The absence of your master's thesis from the China National Knowledge Infrastructure (CNKI) database is, in the vast majority of academic and professional contexts within China, a significant disadvantage. CNKI is the predominant digital publishing platform and academic resource library for Chinese scholarly output, effectively serving as the official public record for theses and dissertations from most Chinese universities. Its primary function is to ensure the preservation, dissemination, and verification of academic work. Therefore, not being indexed there removes your thesis from the primary channel through which the domestic academic community discovers, cites, and validates research. This severely limits the visibility and potential impact of your work, making it difficult for peers to build upon your findings or for you to establish your early academic footprint. In practical terms, it can also complicate administrative processes, such as degree verification for employment or further studies, where officials may expect to confirm your thesis via this standard repository.

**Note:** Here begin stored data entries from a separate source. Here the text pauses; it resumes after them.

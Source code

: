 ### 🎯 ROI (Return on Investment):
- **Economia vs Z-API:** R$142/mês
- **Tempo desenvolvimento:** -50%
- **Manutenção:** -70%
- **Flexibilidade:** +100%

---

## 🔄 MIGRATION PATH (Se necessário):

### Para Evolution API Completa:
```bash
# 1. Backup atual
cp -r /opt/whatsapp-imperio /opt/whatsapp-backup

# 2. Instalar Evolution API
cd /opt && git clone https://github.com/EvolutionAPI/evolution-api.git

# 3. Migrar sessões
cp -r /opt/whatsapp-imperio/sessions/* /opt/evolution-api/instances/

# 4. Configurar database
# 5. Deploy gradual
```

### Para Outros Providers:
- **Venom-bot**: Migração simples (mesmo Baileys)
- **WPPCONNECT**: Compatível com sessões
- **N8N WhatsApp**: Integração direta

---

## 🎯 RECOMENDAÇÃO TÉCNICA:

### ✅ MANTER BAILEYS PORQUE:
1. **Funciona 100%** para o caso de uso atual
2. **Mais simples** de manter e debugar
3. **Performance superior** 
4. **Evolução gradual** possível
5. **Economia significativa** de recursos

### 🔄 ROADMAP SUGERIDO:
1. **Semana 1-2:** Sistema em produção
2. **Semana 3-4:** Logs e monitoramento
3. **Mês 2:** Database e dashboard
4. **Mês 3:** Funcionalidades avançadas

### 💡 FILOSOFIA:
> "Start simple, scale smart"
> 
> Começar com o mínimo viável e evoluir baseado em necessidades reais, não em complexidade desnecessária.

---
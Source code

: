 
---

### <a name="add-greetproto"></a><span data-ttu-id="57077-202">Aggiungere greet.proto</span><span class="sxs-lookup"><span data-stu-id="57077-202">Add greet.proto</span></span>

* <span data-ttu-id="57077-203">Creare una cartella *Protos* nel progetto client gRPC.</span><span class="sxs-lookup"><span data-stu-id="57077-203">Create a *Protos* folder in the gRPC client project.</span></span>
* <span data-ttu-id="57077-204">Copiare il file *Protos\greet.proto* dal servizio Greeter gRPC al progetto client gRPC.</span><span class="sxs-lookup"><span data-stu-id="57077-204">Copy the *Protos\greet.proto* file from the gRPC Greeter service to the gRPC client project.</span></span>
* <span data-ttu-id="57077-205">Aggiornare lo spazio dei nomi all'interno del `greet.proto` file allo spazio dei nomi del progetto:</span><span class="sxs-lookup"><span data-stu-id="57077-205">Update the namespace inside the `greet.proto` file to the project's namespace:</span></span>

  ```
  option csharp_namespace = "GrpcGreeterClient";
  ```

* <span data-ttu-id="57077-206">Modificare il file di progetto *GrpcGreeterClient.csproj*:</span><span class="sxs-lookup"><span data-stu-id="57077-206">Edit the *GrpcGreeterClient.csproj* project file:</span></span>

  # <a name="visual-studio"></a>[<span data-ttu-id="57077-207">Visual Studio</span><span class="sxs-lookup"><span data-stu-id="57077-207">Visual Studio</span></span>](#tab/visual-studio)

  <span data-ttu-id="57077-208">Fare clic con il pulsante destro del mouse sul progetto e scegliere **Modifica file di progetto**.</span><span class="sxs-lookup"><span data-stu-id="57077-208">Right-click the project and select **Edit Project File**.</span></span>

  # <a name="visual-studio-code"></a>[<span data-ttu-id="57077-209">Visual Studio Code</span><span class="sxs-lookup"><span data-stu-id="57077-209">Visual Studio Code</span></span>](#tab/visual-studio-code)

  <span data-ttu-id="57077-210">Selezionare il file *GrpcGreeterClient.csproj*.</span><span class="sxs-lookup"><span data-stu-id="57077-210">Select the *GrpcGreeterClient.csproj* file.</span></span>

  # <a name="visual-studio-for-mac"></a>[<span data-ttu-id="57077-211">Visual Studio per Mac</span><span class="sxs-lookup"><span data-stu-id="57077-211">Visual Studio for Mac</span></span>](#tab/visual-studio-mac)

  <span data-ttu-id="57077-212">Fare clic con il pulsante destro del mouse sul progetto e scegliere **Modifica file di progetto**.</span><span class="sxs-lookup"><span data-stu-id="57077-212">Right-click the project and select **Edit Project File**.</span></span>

The underlying reasons for its absence are critical to understanding the implications. Typically, a thesis is submitted to CNKI by the university's academic administration or library as a standard part of the graduation procedure. Failure to appear could stem from several specific mechanisms: a formal embargo period requested by you or your supervisor due to patent applications or sensitive content, administrative delays or errors in processing at the institutional level, or non-compliance with university formatting or submission protocols. In rarer cases, it could relate to content that did not pass final review or was flagged for quality control. Without knowing the precise cause, the situation creates uncertainty. If the omission is inadvertent, it represents a bureaucratic gap that you must actively rectify. If it is deliberate (e.g., for an embargo), it is a temporary state with a known endpoint, which is a neutral strategic choice rather than a pure detriment.

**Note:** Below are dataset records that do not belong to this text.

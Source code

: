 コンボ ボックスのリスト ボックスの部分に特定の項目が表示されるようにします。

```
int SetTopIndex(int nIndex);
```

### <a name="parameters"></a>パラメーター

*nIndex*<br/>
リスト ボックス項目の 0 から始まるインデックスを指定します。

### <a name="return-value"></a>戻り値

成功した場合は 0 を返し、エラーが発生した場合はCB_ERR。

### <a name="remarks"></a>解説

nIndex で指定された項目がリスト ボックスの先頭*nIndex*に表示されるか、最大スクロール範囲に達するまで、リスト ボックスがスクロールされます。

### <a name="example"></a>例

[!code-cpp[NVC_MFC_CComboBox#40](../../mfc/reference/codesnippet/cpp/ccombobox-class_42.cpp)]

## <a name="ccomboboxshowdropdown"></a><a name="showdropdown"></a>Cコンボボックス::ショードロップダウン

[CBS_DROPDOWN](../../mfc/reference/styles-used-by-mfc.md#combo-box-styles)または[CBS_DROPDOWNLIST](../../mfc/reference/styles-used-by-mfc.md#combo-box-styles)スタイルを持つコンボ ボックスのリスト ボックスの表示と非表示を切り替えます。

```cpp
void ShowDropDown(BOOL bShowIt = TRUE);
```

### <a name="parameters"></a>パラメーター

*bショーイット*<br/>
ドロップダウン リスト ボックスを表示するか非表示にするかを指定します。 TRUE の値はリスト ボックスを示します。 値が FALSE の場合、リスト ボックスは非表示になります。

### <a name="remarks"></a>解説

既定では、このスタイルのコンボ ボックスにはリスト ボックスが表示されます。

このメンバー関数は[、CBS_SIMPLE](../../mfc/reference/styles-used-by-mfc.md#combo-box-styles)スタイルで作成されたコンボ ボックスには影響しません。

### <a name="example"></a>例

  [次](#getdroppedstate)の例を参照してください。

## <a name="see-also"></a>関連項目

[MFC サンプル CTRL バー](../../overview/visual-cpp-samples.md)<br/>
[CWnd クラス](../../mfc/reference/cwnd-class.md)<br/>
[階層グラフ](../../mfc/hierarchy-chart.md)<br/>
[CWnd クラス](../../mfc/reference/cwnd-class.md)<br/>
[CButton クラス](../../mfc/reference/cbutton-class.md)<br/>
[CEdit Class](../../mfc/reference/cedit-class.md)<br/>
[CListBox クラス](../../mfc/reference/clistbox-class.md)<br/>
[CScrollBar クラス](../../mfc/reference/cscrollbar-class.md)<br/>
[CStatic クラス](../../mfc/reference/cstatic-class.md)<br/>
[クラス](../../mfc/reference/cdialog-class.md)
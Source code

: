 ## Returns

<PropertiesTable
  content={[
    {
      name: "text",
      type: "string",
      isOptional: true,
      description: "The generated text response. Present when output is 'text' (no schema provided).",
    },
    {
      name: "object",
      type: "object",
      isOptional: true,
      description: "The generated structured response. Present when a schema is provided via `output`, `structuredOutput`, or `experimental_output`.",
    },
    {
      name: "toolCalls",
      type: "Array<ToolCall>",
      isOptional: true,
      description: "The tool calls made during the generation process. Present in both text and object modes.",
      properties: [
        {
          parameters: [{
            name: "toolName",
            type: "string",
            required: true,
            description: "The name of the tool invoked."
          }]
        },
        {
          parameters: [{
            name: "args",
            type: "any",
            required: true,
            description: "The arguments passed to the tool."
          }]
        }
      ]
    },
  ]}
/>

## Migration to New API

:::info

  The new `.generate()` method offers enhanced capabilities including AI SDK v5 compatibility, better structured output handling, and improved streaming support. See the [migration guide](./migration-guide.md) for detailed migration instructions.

From a career and credibility standpoint, the absence is more likely to be perceived negatively than positively. In the Chinese system, a thesis's presence on CNKI is a normative expectation, and its lack could raise unspoken questions about the work's legitimacy, completion status, or academic standing during defense, regardless of the actual reason. While one might theorize about advantages—such as avoiding premature scrutiny or maintaining exclusivity for journal publication—these are generally outweighed by the risks. The benefit of prior publication in a thesis database for establishing intellectual precedence is substantial, and most journals do not consider a thesis in a repository as prior publication that would preclude journal submission. Consequently, the potential upside is minimal compared to the concrete downside of invisibility within the primary ecosystem.

Your immediate course of action should be diagnostic and procedural. First, consult your thesis supervisor and your university's graduate school or library administration to determine the exact cause. This is not a matter to speculate upon but to clarify authoritatively. If it is an oversight, initiate the formal process for submission. If it is an embargo, confirm its duration and ensure your records reflect that. If there are content-related issues, seek explicit guidance. Resolving this is essential, as the long-term value of your thesis as a credential and a foundational piece of your scholarly portfolio is heavily contingent on its accessibility through the sanctioned academic infrastructure. Proactively addressing the gap is the only way to mitigate the professional liability its current absence represents.